The electric car industry’s signatories, including Volvo Cars and Polestar, warned against any delays to the targets, saying in the letter that would mean stalling Europe’s EV market, handing an advantage to global competitors and eroding investor confidence.
It follows a separate letter at the end of August from heads of the European automobile manufacturers’ and automotive suppliers’ associations to European Commission President Ursula von der Leyen stressing that a 100% reduction for cars by 2035 was no longer feasible.
That letter included the signature of Mercedes-Benz CEO Ola Kaellenius.
On September 12, von der Leyen is set to discuss the future of the automotive sector automotive with industry players, which are facing the dual threat of increased competition from Chinese rivals and US tariffs.

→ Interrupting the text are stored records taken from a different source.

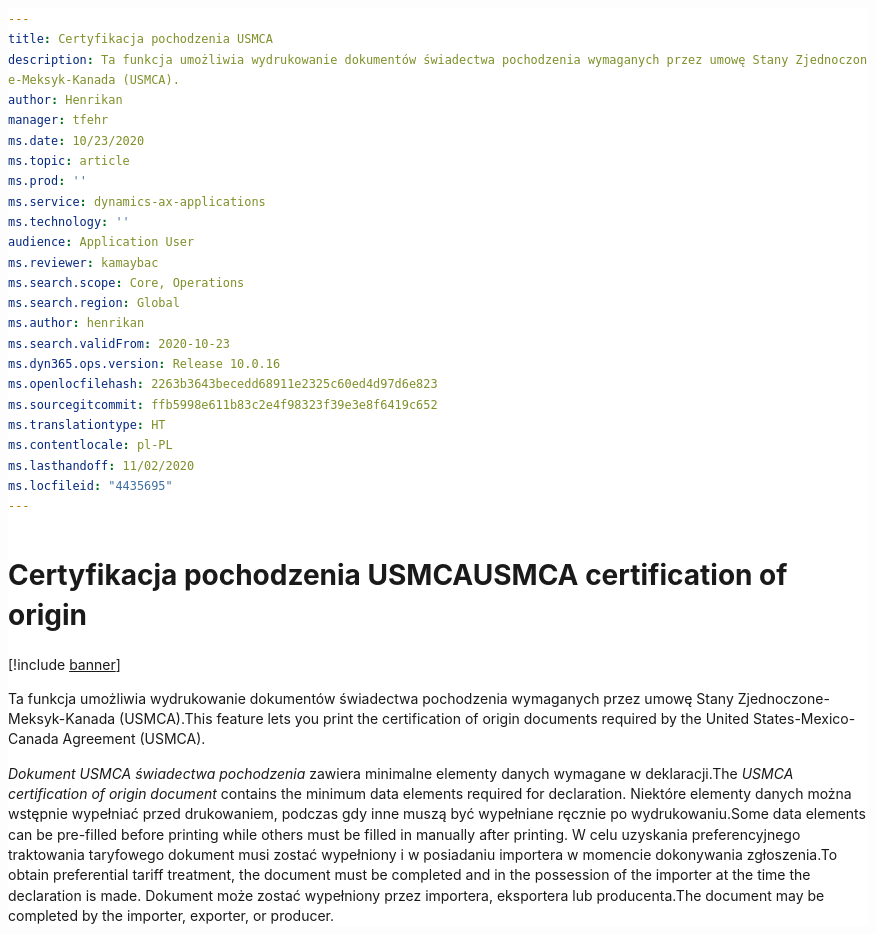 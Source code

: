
 ```yaml
---
title: Certyfikacja pochodzenia USMCA
description: Ta funkcja umożliwia wydrukowanie dokumentów świadectwa pochodzenia wymaganych przez umowę Stany Zjednoczone-Meksyk-Kanada (USMCA).
author: Henrikan
manager: tfehr
ms.date: 10/23/2020
ms.topic: article
ms.prod: ''
ms.service: dynamics-ax-applications
ms.technology: ''
audience: Application User
ms.reviewer: kamaybac
ms.search.scope: Core, Operations
ms.search.region: Global
ms.author: henrikan
ms.search.validFrom: 2020-10-23
ms.dyn365.ops.version: Release 10.0.16
ms.openlocfilehash: 2263b3643becedd68911e2325c60ed4d97d6e823
ms.sourcegitcommit: ffb5998e611b83c2e4f98323f39e3e8f6419c652
ms.translationtype: HT
ms.contentlocale: pl-PL
ms.lasthandoff: 11/02/2020
ms.locfileid: "4435695"
---
```

# <a name="usmca-certification-of-origin"></a><span data-ttu-id="b48a7-103">Certyfikacja pochodzenia USMCA</span><span class="sxs-lookup"><span data-stu-id="b48a7-103">USMCA certification of origin</span></span>

[!include [banner](../includes/banner.md)]

<span data-ttu-id="b48a7-104">Ta funkcja umożliwia wydrukowanie dokumentów świadectwa pochodzenia wymaganych przez umowę Stany Zjednoczone-Meksyk-Kanada (USMCA).</span><span class="sxs-lookup"><span data-stu-id="b48a7-104">This feature lets you print the certification of origin documents required by the United States-Mexico-Canada Agreement (USMCA).</span></span>

<span data-ttu-id="b48a7-105">*Dokument USMCA świadectwa pochodzenia* zawiera minimalne elementy danych wymagane w deklaracji.</span><span class="sxs-lookup"><span data-stu-id="b48a7-105">The *USMCA certification of origin document* contains the minimum data elements required for declaration.</span></span> <span data-ttu-id="b48a7-106">Niektóre elementy danych można wstępnie wypełniać przed drukowaniem, podczas gdy inne muszą być wypełniane ręcznie po wydrukowaniu.</span><span class="sxs-lookup"><span data-stu-id="b48a7-106">Some data elements can be pre-filled before printing while others must be filled in manually after printing.</span></span> <span data-ttu-id="b48a7-107">W celu uzyskania preferencyjnego traktowania taryfowego dokument musi zostać wypełniony i w posiadaniu importera w momencie dokonywania zgłoszenia.</span><span class="sxs-lookup"><span data-stu-id="b48a7-107">To obtain preferential tariff treatment, the document must be completed and in the possession of the importer at the time the declaration is made.</span></span> <span data-ttu-id="b48a7-108">Dokument może zostać wypełniony przez importera, eksportera lub producenta.</span><span class="sxs-lookup"><span data-stu-id="b48a7-108">The document may be completed by the importer, exporter, or producer.</span></span>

Weakening targets now would send a signal that Europe can be talked out of its own commitments, Michael Lohscheller, CEO of Polestar, said in a statement.
«That would not only harm the climate. It would harm Europe’s ability to compete,» he said.
Michiel Langzaal, chief executive of EU charging company Fastned, cited the clarity the 2035 target had provided and investments already made in areas like charging infrastructure and software development.
«Those investments can only create returns if we get to this goal,» he said.
All European carmakers except Mercedes-Benz were on track to comply to CO₂ regulation for cars and vans over 2025-2027, according to a report on Monday from transport research and campaign group T&E.
Mercedes, it said, would need to pool its emissions with Volvo Cars and Polestar to avoid fines for missing the targets.